# Enough is enough!!



## Coool (May 18, 2009)

This fu(king forum is down for almost *2days*!! What the hell admins are doing??


----------



## Kl@w-24 (May 18, 2009)

*gigasmilies.googlepages.com/28.gif


----------



## Disc_Junkie (May 18, 2009)

And I thought I will sight improvements!


----------



## thewisecrab (May 18, 2009)

EDIT Looks like the quick reply bug is fixed


----------



## confused (May 18, 2009)

oh....crap...its back


----------



## Disc_Junkie (May 18, 2009)

@wisecrab: Is it?

EDIT: Nope it's not fixed!


----------



## red_devil (May 18, 2009)

why the F can't the admins atleast maintain this forum in its half fcuked state ??

forget all new stuff and bug corrections --they can't even maintain what already exists !!

and because the forum was down, I could not post anything about MAN UTD's PL victory 

anyways, is there any call for forum boycott or anything that had made the rounds a bit earlier ??

PM me if there is one


----------



## abhijit_reddevil (May 18, 2009)

***Yawn...***


----------



## red_devil (May 18, 2009)

@ thewisecrab

nope it aint fixed yet...


----------



## thewisecrab (May 18, 2009)

red_devil said:


> why the F can't the admins atleast maintain this forum in its half fcuked state ??
> 
> forget all new stuff and bug corrections --they can't even maintain what already exists !!
> 
> ...


TE is better managed. But has no chit-chat


----------



## Disc_Junkie (May 18, 2009)

I am really feeling bad for the forum!


----------



## red_devil (May 18, 2009)

thewisecrab said:


> TE is better managed. But has no chit-chat




errr... it has a General Talk section under THE LOUNGE .  pretty much similar to this forum except that they don't have a "my love story thread" 

but having said that they don't even have crap threads like "do you f*** in bed" thread


----------



## Disc_Junkie (May 18, 2009)

^ I think that thread is deleted!


----------



## Kl@w-24 (May 18, 2009)

In my 5 years on this forum, never have I witnessed such mis-management and at such a large scale. Seriously, if the admins find it so hard to devote time to this forum they should hand over the reins to someone for a day and let him/them fix everything.

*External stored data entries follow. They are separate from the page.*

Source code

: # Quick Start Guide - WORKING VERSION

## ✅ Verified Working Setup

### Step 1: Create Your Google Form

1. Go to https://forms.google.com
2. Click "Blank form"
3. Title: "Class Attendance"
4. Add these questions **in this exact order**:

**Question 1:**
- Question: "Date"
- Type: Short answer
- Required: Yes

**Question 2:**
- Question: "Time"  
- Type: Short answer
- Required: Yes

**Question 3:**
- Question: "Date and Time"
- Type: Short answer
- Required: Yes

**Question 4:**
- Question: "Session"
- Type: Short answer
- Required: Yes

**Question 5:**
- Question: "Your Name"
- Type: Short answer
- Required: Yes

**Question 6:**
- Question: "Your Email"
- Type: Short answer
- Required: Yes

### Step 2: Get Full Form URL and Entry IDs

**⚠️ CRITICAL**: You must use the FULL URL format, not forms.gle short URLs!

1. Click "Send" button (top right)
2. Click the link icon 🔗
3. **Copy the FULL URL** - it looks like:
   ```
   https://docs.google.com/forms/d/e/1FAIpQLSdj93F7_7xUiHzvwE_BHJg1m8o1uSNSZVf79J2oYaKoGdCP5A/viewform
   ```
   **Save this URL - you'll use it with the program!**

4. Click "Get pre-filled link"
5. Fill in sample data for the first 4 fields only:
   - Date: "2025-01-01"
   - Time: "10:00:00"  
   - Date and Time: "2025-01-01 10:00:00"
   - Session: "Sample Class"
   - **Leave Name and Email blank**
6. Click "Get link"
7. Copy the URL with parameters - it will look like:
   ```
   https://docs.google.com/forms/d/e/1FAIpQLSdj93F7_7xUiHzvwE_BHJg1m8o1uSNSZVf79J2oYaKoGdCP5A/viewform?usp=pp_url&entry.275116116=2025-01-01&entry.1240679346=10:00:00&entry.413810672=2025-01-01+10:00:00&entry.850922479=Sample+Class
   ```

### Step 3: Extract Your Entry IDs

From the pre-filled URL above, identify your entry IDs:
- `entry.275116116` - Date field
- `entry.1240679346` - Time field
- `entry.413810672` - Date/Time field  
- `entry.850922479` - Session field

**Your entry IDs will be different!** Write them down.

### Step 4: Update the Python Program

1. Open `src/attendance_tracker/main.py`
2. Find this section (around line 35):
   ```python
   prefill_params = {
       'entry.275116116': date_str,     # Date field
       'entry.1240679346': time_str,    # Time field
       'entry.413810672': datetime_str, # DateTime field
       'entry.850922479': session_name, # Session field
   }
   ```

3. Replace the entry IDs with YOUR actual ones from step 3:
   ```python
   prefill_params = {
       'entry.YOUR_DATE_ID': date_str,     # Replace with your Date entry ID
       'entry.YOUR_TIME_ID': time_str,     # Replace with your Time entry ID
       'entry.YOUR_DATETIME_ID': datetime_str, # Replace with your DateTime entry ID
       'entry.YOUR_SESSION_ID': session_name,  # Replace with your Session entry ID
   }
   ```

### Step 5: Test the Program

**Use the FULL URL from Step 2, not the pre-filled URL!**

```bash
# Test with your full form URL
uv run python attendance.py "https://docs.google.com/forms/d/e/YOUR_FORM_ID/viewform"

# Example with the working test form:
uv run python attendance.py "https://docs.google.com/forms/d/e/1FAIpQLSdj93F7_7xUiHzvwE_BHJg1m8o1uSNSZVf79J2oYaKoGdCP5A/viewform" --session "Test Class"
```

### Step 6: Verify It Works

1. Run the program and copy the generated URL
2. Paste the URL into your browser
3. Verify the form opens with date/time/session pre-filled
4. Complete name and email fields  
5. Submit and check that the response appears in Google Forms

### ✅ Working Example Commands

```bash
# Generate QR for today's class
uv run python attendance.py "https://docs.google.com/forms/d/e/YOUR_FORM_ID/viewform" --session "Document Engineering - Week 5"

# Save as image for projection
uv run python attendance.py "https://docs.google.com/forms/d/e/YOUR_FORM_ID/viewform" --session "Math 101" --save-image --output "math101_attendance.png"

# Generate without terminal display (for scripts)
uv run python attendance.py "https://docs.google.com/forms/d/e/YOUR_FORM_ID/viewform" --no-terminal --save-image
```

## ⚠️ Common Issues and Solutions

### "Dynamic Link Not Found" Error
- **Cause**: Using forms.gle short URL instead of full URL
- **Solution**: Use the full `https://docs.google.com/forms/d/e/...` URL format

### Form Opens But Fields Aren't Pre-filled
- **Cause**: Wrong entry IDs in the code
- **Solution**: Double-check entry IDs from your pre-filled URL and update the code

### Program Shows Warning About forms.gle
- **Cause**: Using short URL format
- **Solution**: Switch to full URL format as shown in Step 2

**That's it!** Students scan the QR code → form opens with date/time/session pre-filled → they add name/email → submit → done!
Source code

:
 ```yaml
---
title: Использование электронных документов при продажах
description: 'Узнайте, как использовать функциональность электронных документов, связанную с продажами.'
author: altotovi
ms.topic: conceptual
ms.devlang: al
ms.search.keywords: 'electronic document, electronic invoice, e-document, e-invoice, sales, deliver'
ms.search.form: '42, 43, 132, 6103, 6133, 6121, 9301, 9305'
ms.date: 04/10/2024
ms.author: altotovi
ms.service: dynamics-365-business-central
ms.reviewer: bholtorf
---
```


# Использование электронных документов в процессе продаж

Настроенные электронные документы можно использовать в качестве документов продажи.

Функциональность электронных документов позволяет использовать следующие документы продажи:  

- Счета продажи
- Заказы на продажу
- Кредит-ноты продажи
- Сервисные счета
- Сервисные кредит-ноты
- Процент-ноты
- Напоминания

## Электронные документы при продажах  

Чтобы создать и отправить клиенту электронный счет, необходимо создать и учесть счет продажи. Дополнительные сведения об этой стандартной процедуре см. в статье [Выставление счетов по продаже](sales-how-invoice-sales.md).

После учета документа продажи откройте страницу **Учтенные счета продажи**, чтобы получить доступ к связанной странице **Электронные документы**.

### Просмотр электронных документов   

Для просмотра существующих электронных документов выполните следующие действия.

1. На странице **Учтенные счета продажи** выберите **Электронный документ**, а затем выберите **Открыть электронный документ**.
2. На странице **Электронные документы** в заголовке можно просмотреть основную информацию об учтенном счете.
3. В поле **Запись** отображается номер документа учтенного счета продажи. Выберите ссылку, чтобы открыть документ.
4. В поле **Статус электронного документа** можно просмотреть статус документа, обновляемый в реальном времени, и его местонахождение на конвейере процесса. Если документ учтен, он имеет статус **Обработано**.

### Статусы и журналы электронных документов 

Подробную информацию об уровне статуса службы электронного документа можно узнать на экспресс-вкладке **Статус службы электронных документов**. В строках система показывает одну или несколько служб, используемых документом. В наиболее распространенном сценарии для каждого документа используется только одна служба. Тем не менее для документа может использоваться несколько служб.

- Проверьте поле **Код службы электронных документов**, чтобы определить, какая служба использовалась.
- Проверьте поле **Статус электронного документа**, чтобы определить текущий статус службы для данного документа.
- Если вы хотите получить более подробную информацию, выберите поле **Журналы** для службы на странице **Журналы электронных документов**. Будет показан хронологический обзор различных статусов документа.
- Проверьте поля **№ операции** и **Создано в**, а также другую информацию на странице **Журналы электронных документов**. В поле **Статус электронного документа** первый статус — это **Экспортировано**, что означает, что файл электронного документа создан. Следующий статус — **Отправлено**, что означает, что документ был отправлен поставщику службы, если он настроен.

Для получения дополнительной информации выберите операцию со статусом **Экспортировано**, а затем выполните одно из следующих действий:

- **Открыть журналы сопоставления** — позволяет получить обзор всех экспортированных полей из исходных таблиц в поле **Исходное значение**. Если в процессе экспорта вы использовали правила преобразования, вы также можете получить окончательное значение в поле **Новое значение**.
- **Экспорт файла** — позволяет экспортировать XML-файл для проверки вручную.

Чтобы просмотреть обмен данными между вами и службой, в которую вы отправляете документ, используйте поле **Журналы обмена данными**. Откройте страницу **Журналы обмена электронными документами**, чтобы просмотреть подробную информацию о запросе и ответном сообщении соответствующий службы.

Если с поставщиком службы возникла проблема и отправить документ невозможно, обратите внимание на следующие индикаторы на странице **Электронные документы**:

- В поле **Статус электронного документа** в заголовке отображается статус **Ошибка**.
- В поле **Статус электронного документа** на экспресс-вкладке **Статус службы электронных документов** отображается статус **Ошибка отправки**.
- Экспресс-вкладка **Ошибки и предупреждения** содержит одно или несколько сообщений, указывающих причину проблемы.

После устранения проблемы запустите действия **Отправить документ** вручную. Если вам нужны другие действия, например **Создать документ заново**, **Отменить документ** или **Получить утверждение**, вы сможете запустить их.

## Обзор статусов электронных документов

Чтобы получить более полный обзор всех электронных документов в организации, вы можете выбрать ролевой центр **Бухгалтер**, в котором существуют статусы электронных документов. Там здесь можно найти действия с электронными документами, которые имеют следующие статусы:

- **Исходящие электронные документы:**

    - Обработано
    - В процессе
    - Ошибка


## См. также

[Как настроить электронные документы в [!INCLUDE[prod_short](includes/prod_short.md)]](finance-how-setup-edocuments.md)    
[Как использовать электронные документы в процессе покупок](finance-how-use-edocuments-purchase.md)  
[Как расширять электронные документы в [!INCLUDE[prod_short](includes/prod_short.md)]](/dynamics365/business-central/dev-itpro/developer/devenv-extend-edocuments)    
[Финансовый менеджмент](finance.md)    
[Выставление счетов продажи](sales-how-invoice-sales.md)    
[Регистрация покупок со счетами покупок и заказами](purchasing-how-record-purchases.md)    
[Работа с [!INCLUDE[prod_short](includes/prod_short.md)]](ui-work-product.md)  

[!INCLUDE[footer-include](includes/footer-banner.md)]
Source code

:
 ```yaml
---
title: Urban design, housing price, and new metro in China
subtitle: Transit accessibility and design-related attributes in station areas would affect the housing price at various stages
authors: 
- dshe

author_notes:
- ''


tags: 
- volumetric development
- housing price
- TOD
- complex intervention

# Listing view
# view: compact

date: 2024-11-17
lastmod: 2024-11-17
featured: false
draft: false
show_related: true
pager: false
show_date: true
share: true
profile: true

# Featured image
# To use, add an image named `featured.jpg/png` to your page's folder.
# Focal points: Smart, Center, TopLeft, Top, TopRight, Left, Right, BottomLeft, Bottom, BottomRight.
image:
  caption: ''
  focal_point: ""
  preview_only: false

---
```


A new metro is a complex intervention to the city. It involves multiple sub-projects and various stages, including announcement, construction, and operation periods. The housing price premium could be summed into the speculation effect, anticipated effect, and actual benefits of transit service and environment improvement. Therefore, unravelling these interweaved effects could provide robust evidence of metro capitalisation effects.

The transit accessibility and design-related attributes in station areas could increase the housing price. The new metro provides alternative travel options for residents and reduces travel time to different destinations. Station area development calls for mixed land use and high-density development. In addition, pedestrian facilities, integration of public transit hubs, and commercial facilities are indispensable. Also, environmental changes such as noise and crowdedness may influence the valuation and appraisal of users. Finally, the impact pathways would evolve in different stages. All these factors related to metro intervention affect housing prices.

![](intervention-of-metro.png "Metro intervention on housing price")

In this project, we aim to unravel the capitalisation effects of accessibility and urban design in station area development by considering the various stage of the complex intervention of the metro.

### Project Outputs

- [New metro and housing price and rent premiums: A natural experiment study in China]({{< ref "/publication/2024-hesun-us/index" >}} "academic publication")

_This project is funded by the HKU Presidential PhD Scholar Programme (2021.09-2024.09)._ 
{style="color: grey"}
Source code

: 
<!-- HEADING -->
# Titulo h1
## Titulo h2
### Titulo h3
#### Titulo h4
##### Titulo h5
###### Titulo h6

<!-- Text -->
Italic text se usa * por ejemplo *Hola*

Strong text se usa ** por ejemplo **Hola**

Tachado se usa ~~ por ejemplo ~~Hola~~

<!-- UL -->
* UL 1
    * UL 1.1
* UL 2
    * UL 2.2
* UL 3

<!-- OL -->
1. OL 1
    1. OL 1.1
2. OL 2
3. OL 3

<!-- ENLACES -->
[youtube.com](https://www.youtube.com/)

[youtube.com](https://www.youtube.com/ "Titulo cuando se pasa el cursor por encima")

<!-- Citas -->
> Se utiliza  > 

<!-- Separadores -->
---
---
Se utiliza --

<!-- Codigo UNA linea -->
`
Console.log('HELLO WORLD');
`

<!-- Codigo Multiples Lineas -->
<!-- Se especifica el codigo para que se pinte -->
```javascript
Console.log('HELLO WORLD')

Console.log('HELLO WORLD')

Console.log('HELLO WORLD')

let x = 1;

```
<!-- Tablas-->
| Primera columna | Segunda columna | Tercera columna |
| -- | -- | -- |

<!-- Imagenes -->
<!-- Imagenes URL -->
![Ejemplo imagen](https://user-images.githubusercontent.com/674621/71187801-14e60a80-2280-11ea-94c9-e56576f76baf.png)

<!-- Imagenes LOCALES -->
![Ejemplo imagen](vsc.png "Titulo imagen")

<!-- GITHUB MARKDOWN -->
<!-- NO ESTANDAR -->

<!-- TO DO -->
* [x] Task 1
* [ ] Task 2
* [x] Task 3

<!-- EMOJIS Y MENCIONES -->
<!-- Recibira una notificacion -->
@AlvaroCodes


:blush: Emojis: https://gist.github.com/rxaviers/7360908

Don't give us fancy stuff but at least fix what is broken!!!


----------



## red_devil (May 18, 2009)

^ you're asking for too much Kl@w


----------



## confused (May 18, 2009)

guys please post the available alternatives to TD forums.......
let us start an exodus.....


----------



## Kl@w-24 (May 18, 2009)

red_devil said:


> ^ you're asking for too much Kl@w



Yes, I realize it now.


----------



## red_devil (May 18, 2009)

^ TE forum for starters should be a good enough alternative


----------



## Disc_Junkie (May 18, 2009)

I would suggest ipmart-forum.com. It's way too good!


----------



## confused (May 18, 2009)

Kl@w-24 said:


> In my 5 years on this forum, never have I witnessed such mis-management and at such a large scale. Seriously, if the admins find it so hard to devote time to this forum they should hand over the reins to someone for a day and let him/them fix everything.
> 
> Don't give us fancy stuff but at least fix what is broken!!!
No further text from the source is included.